**WHAT THIS TASK INVOLVES:** Copy out every line holding the string "documentclass" from the records below.

**DATASET RECORDS:**
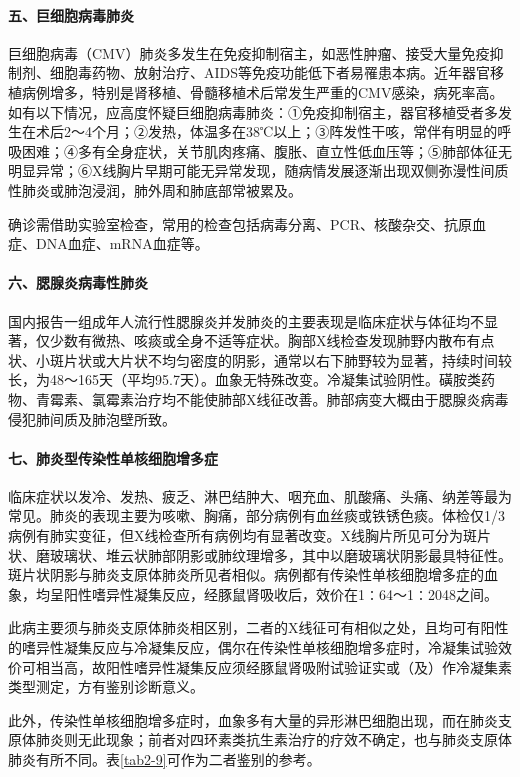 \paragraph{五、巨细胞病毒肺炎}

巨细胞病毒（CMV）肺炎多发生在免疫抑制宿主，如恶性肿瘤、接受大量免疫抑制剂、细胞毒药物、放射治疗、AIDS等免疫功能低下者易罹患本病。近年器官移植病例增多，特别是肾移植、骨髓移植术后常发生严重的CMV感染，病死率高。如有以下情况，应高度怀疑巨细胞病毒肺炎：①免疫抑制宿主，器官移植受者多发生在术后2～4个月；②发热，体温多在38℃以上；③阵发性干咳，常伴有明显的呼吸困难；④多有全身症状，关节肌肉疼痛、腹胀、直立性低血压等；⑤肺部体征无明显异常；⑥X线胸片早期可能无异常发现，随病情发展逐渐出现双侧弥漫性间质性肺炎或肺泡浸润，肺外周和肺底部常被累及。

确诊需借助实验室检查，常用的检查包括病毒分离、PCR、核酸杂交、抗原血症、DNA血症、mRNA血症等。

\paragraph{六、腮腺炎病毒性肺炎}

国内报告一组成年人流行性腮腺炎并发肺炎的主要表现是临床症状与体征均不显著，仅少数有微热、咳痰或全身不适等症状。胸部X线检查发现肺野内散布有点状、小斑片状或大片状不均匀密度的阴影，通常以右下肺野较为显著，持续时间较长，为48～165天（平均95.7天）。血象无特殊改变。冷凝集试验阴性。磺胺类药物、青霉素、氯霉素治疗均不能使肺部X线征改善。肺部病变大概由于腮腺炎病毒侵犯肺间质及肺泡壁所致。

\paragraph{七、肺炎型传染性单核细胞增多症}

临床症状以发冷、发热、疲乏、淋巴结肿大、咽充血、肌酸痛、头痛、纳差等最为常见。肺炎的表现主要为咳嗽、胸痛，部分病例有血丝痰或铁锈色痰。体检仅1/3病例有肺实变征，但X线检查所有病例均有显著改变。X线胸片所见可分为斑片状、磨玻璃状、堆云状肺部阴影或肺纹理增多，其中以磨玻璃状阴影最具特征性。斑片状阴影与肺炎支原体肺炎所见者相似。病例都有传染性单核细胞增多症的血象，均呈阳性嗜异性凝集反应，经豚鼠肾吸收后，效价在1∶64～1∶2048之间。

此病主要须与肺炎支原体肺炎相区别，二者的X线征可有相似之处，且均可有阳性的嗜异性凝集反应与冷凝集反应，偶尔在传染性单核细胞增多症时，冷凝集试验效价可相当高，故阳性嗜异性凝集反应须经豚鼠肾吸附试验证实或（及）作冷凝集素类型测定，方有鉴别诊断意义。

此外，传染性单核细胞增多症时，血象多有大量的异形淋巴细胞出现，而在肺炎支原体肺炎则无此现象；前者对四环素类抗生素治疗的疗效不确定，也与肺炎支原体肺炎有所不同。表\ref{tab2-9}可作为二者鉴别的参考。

...

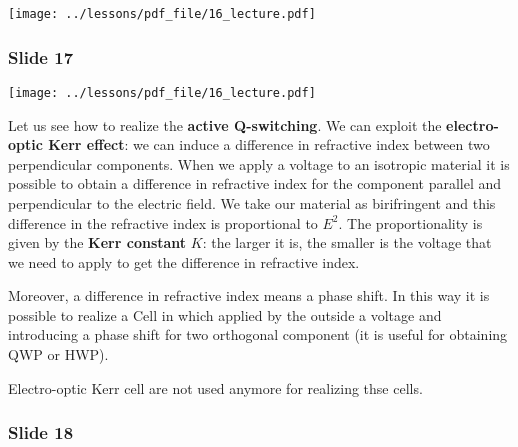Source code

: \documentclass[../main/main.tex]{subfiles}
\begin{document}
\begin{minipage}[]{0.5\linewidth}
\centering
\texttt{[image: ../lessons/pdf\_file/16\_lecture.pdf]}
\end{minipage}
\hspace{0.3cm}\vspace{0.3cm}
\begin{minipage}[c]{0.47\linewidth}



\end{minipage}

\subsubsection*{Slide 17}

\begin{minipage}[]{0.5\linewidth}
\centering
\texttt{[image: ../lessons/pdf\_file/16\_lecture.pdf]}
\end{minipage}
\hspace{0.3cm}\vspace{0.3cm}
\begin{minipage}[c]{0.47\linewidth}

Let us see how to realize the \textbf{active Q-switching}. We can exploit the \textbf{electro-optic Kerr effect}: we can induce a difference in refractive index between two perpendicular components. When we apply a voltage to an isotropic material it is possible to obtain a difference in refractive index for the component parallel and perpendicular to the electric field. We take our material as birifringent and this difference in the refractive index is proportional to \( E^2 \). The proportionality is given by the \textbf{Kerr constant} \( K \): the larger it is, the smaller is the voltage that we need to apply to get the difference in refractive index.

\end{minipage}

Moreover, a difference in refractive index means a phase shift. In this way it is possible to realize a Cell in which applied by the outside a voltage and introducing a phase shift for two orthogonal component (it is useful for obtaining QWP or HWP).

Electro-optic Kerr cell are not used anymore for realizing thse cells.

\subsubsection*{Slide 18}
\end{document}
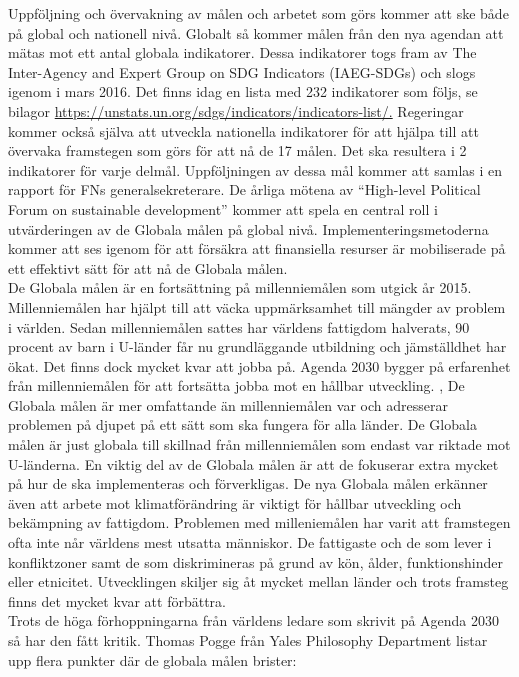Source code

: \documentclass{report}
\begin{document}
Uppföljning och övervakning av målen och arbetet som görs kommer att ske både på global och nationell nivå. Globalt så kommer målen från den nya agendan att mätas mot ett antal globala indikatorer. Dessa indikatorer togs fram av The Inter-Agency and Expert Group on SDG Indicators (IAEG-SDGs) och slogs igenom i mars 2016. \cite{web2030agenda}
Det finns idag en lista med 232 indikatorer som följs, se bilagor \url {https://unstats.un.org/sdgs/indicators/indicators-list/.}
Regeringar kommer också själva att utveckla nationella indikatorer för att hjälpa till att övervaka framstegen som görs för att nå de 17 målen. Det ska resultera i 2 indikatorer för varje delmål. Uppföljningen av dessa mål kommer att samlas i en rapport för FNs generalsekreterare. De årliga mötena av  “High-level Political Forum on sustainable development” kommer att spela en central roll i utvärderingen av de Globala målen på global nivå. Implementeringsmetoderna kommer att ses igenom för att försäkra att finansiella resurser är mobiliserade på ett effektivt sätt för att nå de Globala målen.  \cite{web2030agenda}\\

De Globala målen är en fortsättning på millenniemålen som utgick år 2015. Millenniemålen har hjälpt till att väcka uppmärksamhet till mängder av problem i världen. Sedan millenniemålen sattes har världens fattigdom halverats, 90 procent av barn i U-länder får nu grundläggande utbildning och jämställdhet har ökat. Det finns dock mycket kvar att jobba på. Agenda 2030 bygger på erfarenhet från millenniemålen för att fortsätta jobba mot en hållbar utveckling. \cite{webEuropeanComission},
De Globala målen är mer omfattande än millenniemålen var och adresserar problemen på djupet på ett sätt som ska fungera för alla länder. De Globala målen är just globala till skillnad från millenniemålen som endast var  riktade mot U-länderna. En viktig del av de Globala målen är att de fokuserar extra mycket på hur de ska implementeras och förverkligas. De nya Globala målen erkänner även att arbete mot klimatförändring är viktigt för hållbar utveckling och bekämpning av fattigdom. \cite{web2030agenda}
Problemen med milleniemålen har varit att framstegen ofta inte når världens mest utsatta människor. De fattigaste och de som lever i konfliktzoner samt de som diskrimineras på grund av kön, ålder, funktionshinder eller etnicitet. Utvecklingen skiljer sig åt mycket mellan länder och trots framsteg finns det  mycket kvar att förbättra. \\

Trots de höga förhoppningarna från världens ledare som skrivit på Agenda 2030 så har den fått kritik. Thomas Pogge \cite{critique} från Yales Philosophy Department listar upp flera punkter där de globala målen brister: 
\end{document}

**RESULT:**
: \documentclass[../main/main.tex]{subfiles}
: \documentclass{report}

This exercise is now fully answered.